Wednesday, November 23, 2005

THREE AND A half years after his arrest, the government has finally brought criminal charges against Jose Padilla. It's about time. Ever since President Bush ordered Mr. Padilla yanked out of the criminal justice system, his case has represented needless and self-defeating excess in the legal war on terrorism. Restoring him from military custody to federal court, therefore, is a big step forward. Instead of holding an American citizen in a peculiar legal limbo, the government is again doing something it does every day: prosecuting an alleged bad guy for breaking the law.
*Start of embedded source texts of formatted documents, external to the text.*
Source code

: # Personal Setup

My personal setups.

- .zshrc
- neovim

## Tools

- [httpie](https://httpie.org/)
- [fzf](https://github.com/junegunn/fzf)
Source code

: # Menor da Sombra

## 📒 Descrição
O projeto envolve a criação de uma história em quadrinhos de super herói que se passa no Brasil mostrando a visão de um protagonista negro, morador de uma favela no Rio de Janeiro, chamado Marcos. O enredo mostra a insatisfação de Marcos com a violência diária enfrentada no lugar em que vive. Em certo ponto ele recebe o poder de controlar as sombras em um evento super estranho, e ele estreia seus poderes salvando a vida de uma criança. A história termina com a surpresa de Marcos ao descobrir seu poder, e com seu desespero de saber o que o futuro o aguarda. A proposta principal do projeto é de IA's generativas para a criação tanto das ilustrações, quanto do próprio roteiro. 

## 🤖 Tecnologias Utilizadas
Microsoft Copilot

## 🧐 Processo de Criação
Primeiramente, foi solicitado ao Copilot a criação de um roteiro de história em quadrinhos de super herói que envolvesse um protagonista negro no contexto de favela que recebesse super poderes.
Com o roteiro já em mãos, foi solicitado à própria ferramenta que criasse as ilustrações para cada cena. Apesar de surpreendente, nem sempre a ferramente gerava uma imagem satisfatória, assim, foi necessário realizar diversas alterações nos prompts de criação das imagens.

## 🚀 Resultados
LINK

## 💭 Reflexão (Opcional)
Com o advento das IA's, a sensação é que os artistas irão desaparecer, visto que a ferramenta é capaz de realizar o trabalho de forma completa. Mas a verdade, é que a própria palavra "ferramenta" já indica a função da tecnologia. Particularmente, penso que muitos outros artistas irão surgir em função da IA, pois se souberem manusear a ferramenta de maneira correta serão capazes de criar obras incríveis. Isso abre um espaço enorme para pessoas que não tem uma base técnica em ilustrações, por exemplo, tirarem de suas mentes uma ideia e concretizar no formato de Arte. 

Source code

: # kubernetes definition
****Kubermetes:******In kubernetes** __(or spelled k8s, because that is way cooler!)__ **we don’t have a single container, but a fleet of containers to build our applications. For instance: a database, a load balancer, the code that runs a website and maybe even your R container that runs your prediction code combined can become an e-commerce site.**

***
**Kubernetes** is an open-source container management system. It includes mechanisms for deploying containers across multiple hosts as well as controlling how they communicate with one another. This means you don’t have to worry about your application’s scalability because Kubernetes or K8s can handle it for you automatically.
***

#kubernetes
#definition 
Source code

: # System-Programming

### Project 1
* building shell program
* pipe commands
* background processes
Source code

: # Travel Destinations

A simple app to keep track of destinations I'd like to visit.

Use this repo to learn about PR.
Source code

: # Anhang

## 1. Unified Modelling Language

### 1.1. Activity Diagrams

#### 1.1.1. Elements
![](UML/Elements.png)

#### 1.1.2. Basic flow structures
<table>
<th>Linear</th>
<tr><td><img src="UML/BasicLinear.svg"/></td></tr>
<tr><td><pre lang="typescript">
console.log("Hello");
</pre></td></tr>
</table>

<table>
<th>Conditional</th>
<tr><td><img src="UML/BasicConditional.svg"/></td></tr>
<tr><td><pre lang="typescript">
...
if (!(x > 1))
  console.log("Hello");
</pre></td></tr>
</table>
The charges do not repeat the administration's initial allegation that the former Chicago gang member, who has been held since May 2002 as an enemy combatant, was an al Qaeda operative plotting a radiological "dirty bomb" attack in Washington. Nor does the government charge-- as it later alleged -- that Mr. Padilla was planning to blow up apartment buildings using natural gas. Because of Mr. Padilla's long detention and interrogation without access to his lawyers, proving any charges related to these underlying allegations -- even if they are true -- would probably require the use of evidence that any court would deem tainted. Instead, the Justice Department has charged him with supporting terrorism and more general participation in a conspiracy to kill and maim overseas -- charges that officials apparently believe that they can prove without reference to what Mr. Padilla has told his military interrogators. These charges are less spectacular, but they are still serious.

Critically, they give Mr. Padilla an opportunity to defend himself under the known rules of the justice system. The government may at some time need to hold as an enemy combatant an American citizen who is fighting for the other side in a war but who, for one reason or another, cannot be tried in federal court. But it never needs to do what it did in Mr. Padilla's case -- that is, deprive someone of counsel and of any ability to defend himself after arresting him in a civilian setting in the territorial United States. And it should never perpetuate enemy-combatant status past the point of its necessity -- as it did here.

The Padilla case was not only offensive to the principles of a free society; it also dangerously gambled with the very executive powers the administration was seeking to defend. The Supreme Court rebuked the military in the related case of Yaser Esam Hamdi, and a majority of justices intimated that they viewed Mr. Padilla's detention with suspicion. Yet the government continued to litigate the matter. Only with Mr. Padilla's case heading once more to the high court, where the military might well have faced another setback, did the government move to regularize his status.

Dumping Mr. Padilla back in federal court cannot undo the lengthy detention-without-charge that he has endured. But it does help to reestablish the principle that no one can be held indefinitely based only on allegations by the executive branch. The public at long last will see what evidence the government can muster to prove that Jose Padilla is a dangerous terrorist, and a jury will decide whether that evidence justifies his incarceration.